→ **SOURCE RECORDS**
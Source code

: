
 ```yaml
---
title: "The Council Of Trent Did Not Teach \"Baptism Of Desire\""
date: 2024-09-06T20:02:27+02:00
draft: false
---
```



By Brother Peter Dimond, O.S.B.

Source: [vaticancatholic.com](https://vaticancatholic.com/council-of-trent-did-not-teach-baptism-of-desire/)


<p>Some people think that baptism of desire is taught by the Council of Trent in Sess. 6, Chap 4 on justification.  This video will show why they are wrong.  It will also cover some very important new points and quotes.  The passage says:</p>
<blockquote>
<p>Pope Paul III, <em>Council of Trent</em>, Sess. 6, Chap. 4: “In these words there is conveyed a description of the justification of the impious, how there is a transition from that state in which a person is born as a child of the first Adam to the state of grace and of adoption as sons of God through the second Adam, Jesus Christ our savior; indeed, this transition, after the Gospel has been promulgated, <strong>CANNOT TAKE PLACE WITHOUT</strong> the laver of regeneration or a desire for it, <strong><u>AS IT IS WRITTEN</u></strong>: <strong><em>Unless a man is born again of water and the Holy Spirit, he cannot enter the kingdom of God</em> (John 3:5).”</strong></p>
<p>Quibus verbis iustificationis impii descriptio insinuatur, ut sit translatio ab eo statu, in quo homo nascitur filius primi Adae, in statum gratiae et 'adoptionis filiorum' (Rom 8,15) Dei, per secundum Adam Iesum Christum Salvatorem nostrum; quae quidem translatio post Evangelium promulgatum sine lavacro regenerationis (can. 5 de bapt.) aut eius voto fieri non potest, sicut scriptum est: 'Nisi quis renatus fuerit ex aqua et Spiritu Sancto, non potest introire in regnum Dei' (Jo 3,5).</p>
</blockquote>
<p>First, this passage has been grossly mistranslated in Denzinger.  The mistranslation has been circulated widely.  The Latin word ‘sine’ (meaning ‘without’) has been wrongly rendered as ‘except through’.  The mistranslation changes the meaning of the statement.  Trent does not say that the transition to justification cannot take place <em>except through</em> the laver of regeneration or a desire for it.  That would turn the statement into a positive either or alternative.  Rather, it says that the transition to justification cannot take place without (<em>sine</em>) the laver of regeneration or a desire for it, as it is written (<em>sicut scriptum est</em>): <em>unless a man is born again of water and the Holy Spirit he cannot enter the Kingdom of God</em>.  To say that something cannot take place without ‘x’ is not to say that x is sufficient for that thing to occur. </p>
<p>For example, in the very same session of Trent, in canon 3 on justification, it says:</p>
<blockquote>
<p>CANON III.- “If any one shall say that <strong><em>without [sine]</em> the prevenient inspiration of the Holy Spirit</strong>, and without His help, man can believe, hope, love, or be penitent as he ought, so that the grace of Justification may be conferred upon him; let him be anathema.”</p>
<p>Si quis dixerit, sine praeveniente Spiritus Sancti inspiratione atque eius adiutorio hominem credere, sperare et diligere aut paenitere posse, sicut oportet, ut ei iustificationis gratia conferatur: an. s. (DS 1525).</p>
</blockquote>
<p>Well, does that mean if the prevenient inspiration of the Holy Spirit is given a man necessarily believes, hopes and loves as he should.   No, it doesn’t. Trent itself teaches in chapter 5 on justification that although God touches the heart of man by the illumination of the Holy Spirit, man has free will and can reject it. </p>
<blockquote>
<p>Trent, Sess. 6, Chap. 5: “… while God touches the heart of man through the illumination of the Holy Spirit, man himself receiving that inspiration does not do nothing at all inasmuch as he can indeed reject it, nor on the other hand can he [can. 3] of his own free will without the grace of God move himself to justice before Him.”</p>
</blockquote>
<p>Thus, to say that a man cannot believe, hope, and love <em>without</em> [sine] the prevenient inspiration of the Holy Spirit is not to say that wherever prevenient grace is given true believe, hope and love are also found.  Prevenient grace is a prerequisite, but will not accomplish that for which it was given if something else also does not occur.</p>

→ **TASK STATEMENT**
Your job here is to copy the entries above exactly.

→ **EXERCISE SOLUTION**
Source code

:
 ```yaml
---
title: "The Council Of Trent Did Not Teach \"Baptism Of Desire\""
date: 2024-09-06T20:02:27+02:00
draft: false
---
```



By Brother Peter Dimond, O.S.B.

Source: [vaticancatholic.com](https://vaticancatholic.com/council-of-trent-did-not-teach-baptism-of-desire/)


<p>Some people think that baptism of desire is taught by the Council of Trent in Sess. 6, Chap 4 on justification.  This video will show why they are wrong.  It will also cover some very important new points and quotes.  The passage says:</p>
<blockquote>
<p>Pope Paul III, <em>Council of Trent</em>, Sess. 6, Chap. 4: “In these words there is conveyed a description of the justification of the impious, how there is a transition from that state in which a person is born as a child of the first Adam to the state of grace and of adoption as sons of God through the second Adam, Jesus Christ our savior; indeed, this transition, after the Gospel has been promulgated, <strong>CANNOT TAKE PLACE WITHOUT</strong> the laver of regeneration or a desire for it, <strong><u>AS IT IS WRITTEN</u></strong>: <strong><em>Unless a man is born again of water and the Holy Spirit, he cannot enter the kingdom of God</em> (John 3:5).”</strong></p>
<p>Quibus verbis iustificationis impii descriptio insinuatur, ut sit translatio ab eo statu, in quo homo nascitur filius primi Adae, in statum gratiae et 'adoptionis filiorum' (Rom 8,15) Dei, per secundum Adam Iesum Christum Salvatorem nostrum; quae quidem translatio post Evangelium promulgatum sine lavacro regenerationis (can. 5 de bapt.) aut eius voto fieri non potest, sicut scriptum est: 'Nisi quis renatus fuerit ex aqua et Spiritu Sancto, non potest introire in regnum Dei' (Jo 3,5).</p>
</blockquote>
<p>First, this passage has been grossly mistranslated in Denzinger.  The mistranslation has been circulated widely.  The Latin word ‘sine’ (meaning ‘without’) has been wrongly rendered as ‘except through’.  The mistranslation changes the meaning of the statement.  Trent does not say that the transition to justification cannot take place <em>except through</em> the laver of regeneration or a desire for it.  That would turn the statement into a positive either or alternative.  Rather, it says that the transition to justification cannot take place without (<em>sine</em>) the laver of regeneration or a desire for it, as it is written (<em>sicut scriptum est</em>): <em>unless a man is born again of water and the Holy Spirit he cannot enter the Kingdom of God</em>.  To say that something cannot take place without ‘x’ is not to say that x is sufficient for that thing to occur. </p>
<p>For example, in the very same session of Trent, in canon 3 on justification, it says:</p>
<blockquote>
<p>CANON III.- “If any one shall say that <strong><em>without [sine]</em> the prevenient inspiration of the Holy Spirit</strong>, and without His help, man can believe, hope, love, or be penitent as he ought, so that the grace of Justification may be conferred upon him; let him be anathema.”</p>
<p>Si quis dixerit, sine praeveniente Spiritus Sancti inspiratione atque eius adiutorio hominem credere, sperare et diligere aut paenitere posse, sicut oportet, ut ei iustificationis gratia conferatur: an. s. (DS 1525).</p>
</blockquote>
<p>Well, does that mean if the prevenient inspiration of the Holy Spirit is given a man necessarily believes, hopes and loves as he should.   No, it doesn’t. Trent itself teaches in chapter 5 on justification that although God touches the heart of man by the illumination of the Holy Spirit, man has free will and can reject it. </p>
<blockquote>
<p>Trent, Sess. 6, Chap. 5: “… while God touches the heart of man through the illumination of the Holy Spirit, man himself receiving that inspiration does not do nothing at all inasmuch as he can indeed reject it, nor on the other hand can he [can. 3] of his own free will without the grace of God move himself to justice before Him.”</p>
</blockquote>
<p>Thus, to say that a man cannot believe, hope, and love <em>without</em> [sine] the prevenient inspiration of the Holy Spirit is not to say that wherever prevenient grace is given true believe, hope and love are also found.  Prevenient grace is a prerequisite, but will not accomplish that for which it was given if something else also does not occur.</p>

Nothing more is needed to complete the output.